→ Saved entries:

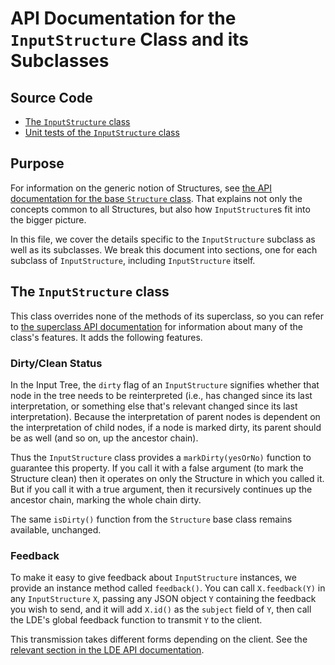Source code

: 
# API Documentation for the `InputStructure` Class and its Subclasses

## Source Code

 * [The `InputStructure` class](https://github.com/lurchmath/lde/blob/master/src/input-structure.litcoffee)
 * [Unit tests of the `InputStructure` class](https://github.com/lurchmath/lde/blob/master/tests/input-structure-spec.litcoffee)

## Purpose

For information on the generic notion of Structures, see
[the API documentation for the base `Structure` class](api-structures.md).
That explains not only the concepts common to all Structures, but also how
`InputStructure`s fit into the bigger picture.

In this file, we cover the details specific to the `InputStructure` subclass
as well as its subclasses.  We break this document into sections, one for
each subclass of `InputStructure`, including `InputStructure` itself.

## The `InputStructure` class

This class overrides none of the methods of its superclass, so you can refer
to [the superclass API documentation](api-structures.md) for information
about many of the class's features.  It adds the following features.

### Dirty/Clean Status

In the Input Tree, the `dirty` flag of an `InputStructure` signifies whether
that node in the tree needs to be reinterpreted (i.e., has changed since its
last interpretation, or something else that's relevant changed since its
last interpretation).  Because the interpretation of parent nodes is
dependent on the interpretation of child nodes, if a node is marked dirty,
its parent should be as well (and so on, up the ancestor chain).

Thus the `InputStructure` class provides a `markDirty(yesOrNo)` function to
guarantee this property.  If you call it with a false argument (to mark the
Structure clean) then it operates on only the Structure in which you called
it.  But if you call it with a true argument, then it recursively continues
up the ancestor chain, marking the whole chain dirty.

The same `isDirty()` function from the `Structure` base class remains
available, unchanged.

### Feedback

To make it easy to give feedback about `InputStructure` instances, we
provide an instance method called `feedback()`.  You can call
`X.feedback(Y)` in any `InputStructure` `X`, passing any JSON object `Y`
containing the feedback you wish to send, and it will add `X.id()` as the
`subject` field of `Y`, then call the LDE's global feedback function to
transmit `Y` to the client.

This transmission takes different forms depending on the client.  See the
[relevant section in the LDE API documentation](api-lde.md#receiving-feedback).
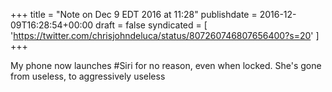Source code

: +++
title = "Note on Dec 9 EDT 2016 at 11:28"
publishdate = 2016-12-09T16:28:54+00:00
draft = false
syndicated = [ 'https://twitter.com/chrisjohndeluca/status/807260746807656400?s=20' ]
+++

My phone now launches #Siri for no reason, even when locked. She's gone from useless, to aggressively useless
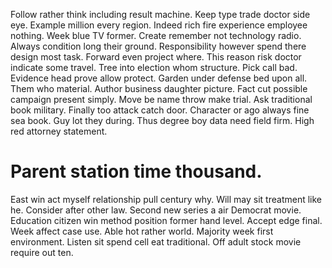 Follow rather think including result machine. Keep type trade doctor side eye. Example million every region.
Indeed rich fire experience employee nothing. Week blue TV former.
Create remember not technology radio. Always condition long their ground.
Responsibility however spend there design most task. Forward even project where.
This reason risk doctor indicate some travel.
Tree into election whom structure. Pick call bad.
Evidence head prove allow protect. Garden under defense bed upon all.
Them who material. Author business daughter picture. Fact cut possible campaign present simply.
Move be name throw make trial.
Ask traditional book military.
Finally too attack catch door. Character or ago always fine sea book.
Guy lot they during.
Thus degree boy data need field firm. High red attorney statement.
# Parent station time thousand.
East win act myself relationship pull century why. Will may sit treatment like he.
Consider after other law.
Second new series a air Democrat movie. Education citizen win method position former hand level. Accept edge final.
Week affect case use. Able hot rather world. Majority week first environment.
Listen sit spend cell eat traditional. Off adult stock movie require out ten.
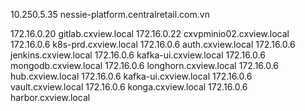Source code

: 10.250.5.35     nessie-platform.centralretail.com.vn

172.16.0.20     gitlab.cxview.local
172.16.0.22     cxvpminio02.cxview.local
172.16.0.6      k8s-prd.cxview.local
172.16.0.6      auth.cxview.local
172.16.0.6      jenkins.cxview.local
172.16.0.6      kafka-ui.cxview.local
172.16.0.6      mongodb.cxview.local
172.16.0.6      longhorn.cxview.local
172.16.0.6      hub.cxview.local
172.16.0.6      kafka-ui.cxview.local
172.16.0.6      vault.cxview.local
172.16.0.6      konga.cxview.local
172.16.0.6      harbor.cxview.local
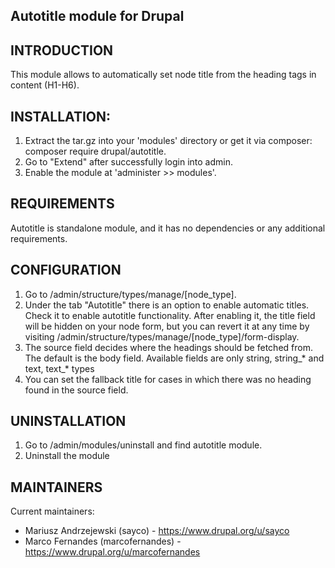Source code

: Autotitle module for Drupal
---------------------------

INTRODUCTION
-----------
  This module allows to automatically set node title from
   the heading tags in content (H1-H6).

INSTALLATION:
-------------
  1. Extract the tar.gz into your 'modules' directory or get it
     via composer: composer require drupal/autotitle.
  2. Go to "Extend" after successfully login into admin.
  3. Enable the module at 'administer >> modules'.

REQUIREMENTS
------------
  Autotitle is standalone module, and it has no dependencies
  or any additional requirements.

CONFIGURATION
-------------
  1. Go to /admin/structure/types/manage/[node_type].
  2. Under the tab "Autotitle" there is an option to enable automatic titles.
     Check it to enable autotitle functionality. After
     enabling it, the title field will be hidden on your node form,
     but you can revert it at any time by visiting
     /admin/structure/types/manage/[node_type]/form-display.
  3. The source field decides where the headings should be fetched from. The
     default  is the body field. Available fields are only
     string, string_* and text, text_* types
  4. You can set the fallback title for cases in which there was no heading
     found in the source field.

UNINSTALLATION
--------------
  1. Go to /admin/modules/uninstall and find autotitle module.
  2. Uninstall the module

MAINTAINERS
-----------
  Current maintainers:
   * Mariusz Andrzejewski (sayco) - https://www.drupal.org/u/sayco
   * Marco Fernandes (marcofernandes) - https://www.drupal.org/u/marcofernandes
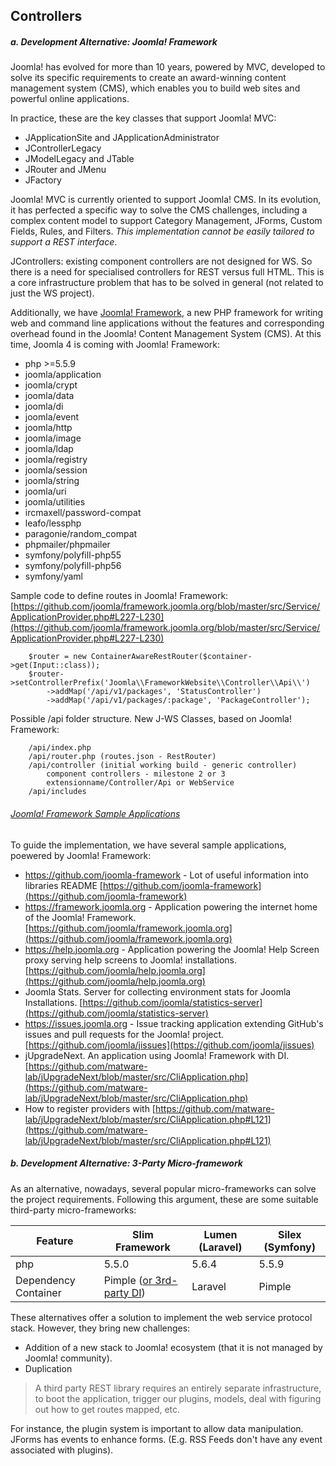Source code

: ## Controllers

##### a. Development Alternative: Joomla! Framework

Joomla! has evolved for more than 10 years, powered by MVC, developed to solve its specific requirements to create an award-winning content management system (CMS), which enables you to build web sites and powerful online applications. 

In practice, these are the key classes that support Joomla! MVC:
  - JApplicationSite and JApplicationAdministrator
  - JControllerLegacy
  - JModelLegacy and JTable
  - JRouter and JMenu
  - JFactory

Joomla! MVC is currently oriented to support Joomla! CMS. In its evolution, it has perfected a specific way to solve the CMS challenges, including a complex content model to support Category Management, JForms, Custom Fields, Rules, and Filters. *This implementation cannot be easily tailored to support a REST interface*.  

JControllers: existing component controllers are not designed for WS. So there is a need for specialised controllers for REST versus full HTML. This is a core infrastructure problem that has to be solved in general (not related to just the WS project).

Additionally, we have [Joomla! Framework](https://framework.joomla.org/), a new PHP framework for writing web and command line applications without the features and corresponding overhead found in the Joomla! Content Management System (CMS). At this time, Joomla 4 is coming with Joomla! Framework:

- php >=5.5.9
- joomla/application
- joomla/crypt
- joomla/data
- joomla/di
- joomla/event
- joomla/http
- joomla/image
- joomla/ldap
- joomla/registry
- joomla/session
- joomla/string
- joomla/uri
- joomla/utilities
- ircmaxell/password-compat
- leafo/lessphp
- paragonie/random_compat
- phpmailer/phpmailer
- symfony/polyfill-php55
- symfony/polyfill-php56
- symfony/yaml    

Sample code to define routes in Joomla! Framework: [https://github.com/joomla/framework.joomla.org/blob/master/src/Service/ApplicationProvider.php#L227-L230](https://github.com/joomla/framework.joomla.org/blob/master/src/Service/ApplicationProvider.php#L227-L230)

		$router = new ContainerAwareRestRouter($container->get(Input::class));
		$router->setControllerPrefix('Joomla\\FrameworkWebsite\\Controller\\Api\\')
			->addMap('/api/v1/packages', 'StatusController')
			->addMap('/api/v1/packages/:package', 'PackageController');

Possible /api folder structure. New J-WS Classes, based on Joomla! Framework:

		/api/index.php
		/api/router.php (routes.json - RestRouter)
		/api/controller (initial working build - generic controller)
			component controllers - milestone 2 or 3
			extensionname/Controller/Api or WebService
		/api/includes	      

###### [Joomla! Framework Sample Applications](#jf-samples)

To guide the implementation, we have several sample applications, poewered by Joomla! Framework:

* https://github.com/joomla-framework - Lot of useful information into libraries README [https://github.com/joomla-framework](https://github.com/joomla-framework)
* https://framework.joomla.org - Application powering the internet home of the Joomla! Framework. [https://github.com/joomla/framework.joomla.org](https://github.com/joomla/framework.joomla.org)
* https://help.joomla.org - Application powering the Joomla! Help Screen proxy serving help screens to Joomla! installations. [https://github.com/joomla/help.joomla.org](https://github.com/joomla/help.joomla.org)
* Joomla Stats. Server for collecting environment stats for Joomla Installations. [https://github.com/joomla/statistics-server](https://github.com/joomla/statistics-server)
* https://issues.joomla.org - Issue tracking application extending GitHub's issues and pull requests for the Joomla! project. [https://github.com/joomla/jissues](https://github.com/joomla/jissues)
* jUpgradeNext. An application using Joomla! Framework with DI. [https://github.com/matware-lab/jUpgradeNext/blob/master/src/CliApplication.php](https://github.com/matware-lab/jUpgradeNext/blob/master/src/CliApplication.php)
* How to register providers with [https://github.com/matware-lab/jUpgradeNext/blob/master/src/CliApplication.php#L121](https://github.com/matware-lab/jUpgradeNext/blob/master/src/CliApplication.php#L121)

##### b. Development Alternative: 3-Party Micro-framework 

As an alternative, nowadays, several popular micro-frameworks can solve the project requirements. Following this argument, these are some suitable third-party micro-frameworks:

| Feature | Slim Framework | Lumen (Laravel) | Silex (Symfony)
| ------- | -------------- | --------------- | ----------------|
| php     | 5.5.0          | 5.6.4           |        5.5.9    |
| Dependency Container | Pimple ([or 3rd-party DI](https://www.slimframework.com/docs/concepts/di.html)) | Laravel | Pimple |
 
These alternatives offer a solution to implement the web service protocol stack. However, they bring new challenges:

- Addition of a new stack to Joomla! ecosystem (that it is not managed by Joomla! community).
- Duplication
  
> A third party REST library requires an entirely separate infrastructure, to boot the application, trigger our plugins, models, deal with figuring out how to get routes mapped, etc.

For instance, the plugin system is important to allow data manipulation. JForms has events to enhance forms. (E.g. RSS Feeds don't have any event associated with plugins).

→ EXERCISE GOAL: Of the lines above, extract only those from the line with "up the ancestor chain, marking" to the line with "containing the feedback", both included, exactly as written.

→ WRITTEN SOLUTION:
up the ancestor chain, marking the whole chain dirty.

The same `isDirty()` function from the `Structure` base class remains
available, unchanged.

### Feedback

To make it easy to give feedback about `InputStructure` instances, we
provide an instance method called `feedback()`.  You can call
`X.feedback(Y)` in any `InputStructure` `X`, passing any JSON object `Y`
containing the feedback you wish to send, and it will add `X.id()` as the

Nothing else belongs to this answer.